> [EXERCISE INSTRUCTIONS] Read through the lines below for the string "true" and copy each one that has it.

===

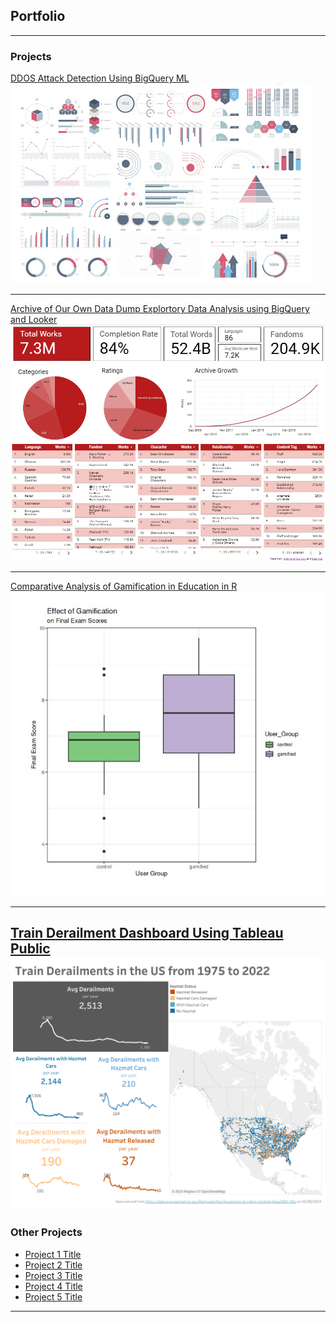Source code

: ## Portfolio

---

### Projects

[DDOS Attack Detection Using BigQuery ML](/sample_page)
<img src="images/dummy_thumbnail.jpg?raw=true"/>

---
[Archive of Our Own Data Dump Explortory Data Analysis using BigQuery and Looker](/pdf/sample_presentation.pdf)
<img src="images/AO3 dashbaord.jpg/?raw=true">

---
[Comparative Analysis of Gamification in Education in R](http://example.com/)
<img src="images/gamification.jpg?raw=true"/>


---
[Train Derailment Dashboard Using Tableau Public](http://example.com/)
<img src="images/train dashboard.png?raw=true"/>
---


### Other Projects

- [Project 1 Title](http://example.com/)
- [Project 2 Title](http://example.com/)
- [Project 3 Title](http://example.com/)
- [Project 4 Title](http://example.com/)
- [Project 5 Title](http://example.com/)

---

===

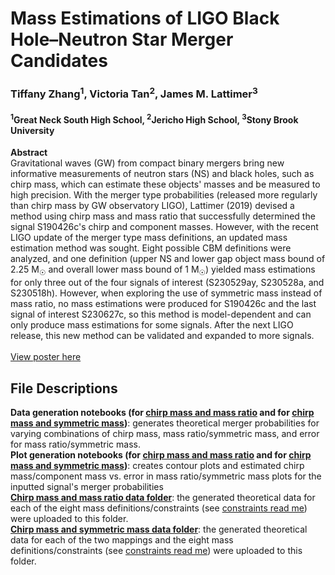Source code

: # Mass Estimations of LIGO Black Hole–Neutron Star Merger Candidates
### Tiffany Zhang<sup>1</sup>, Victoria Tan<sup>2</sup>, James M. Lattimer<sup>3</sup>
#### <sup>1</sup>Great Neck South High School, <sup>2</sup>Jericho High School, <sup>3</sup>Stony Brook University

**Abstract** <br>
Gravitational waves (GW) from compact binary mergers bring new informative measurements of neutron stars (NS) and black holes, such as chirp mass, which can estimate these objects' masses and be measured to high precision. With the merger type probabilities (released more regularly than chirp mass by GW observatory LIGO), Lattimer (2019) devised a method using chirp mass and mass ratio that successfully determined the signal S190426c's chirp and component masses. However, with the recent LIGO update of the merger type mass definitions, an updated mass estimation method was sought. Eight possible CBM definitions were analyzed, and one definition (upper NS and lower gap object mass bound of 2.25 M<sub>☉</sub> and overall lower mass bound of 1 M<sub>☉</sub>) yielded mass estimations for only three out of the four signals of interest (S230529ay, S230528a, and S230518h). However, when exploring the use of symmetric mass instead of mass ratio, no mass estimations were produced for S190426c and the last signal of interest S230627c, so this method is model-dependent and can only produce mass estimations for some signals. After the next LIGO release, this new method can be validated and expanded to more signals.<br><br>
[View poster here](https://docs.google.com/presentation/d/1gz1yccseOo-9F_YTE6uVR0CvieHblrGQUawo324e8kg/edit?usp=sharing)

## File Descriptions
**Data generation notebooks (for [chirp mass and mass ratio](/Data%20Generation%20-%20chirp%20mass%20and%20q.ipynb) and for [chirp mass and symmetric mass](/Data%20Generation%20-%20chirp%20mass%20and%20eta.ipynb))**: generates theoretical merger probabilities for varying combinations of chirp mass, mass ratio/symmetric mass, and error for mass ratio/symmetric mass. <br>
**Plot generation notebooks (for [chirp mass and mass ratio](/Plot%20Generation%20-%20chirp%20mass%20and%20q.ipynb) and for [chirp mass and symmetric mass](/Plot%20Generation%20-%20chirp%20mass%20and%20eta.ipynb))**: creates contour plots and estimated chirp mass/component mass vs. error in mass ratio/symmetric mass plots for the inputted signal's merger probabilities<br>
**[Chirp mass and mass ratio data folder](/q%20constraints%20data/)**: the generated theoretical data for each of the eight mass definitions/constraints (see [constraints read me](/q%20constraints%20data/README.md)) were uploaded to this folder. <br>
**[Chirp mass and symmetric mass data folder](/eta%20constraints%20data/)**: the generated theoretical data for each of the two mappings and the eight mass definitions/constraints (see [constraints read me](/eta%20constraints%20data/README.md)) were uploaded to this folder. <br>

===

> [COMPLETED TASK]
<img src="images/dummy_thumbnail.jpg?raw=true"/>
<img src="images/AO3 dashbaord.jpg/?raw=true">
<img src="images/gamification.jpg?raw=true"/>
<img src="images/train dashboard.png?raw=true"/>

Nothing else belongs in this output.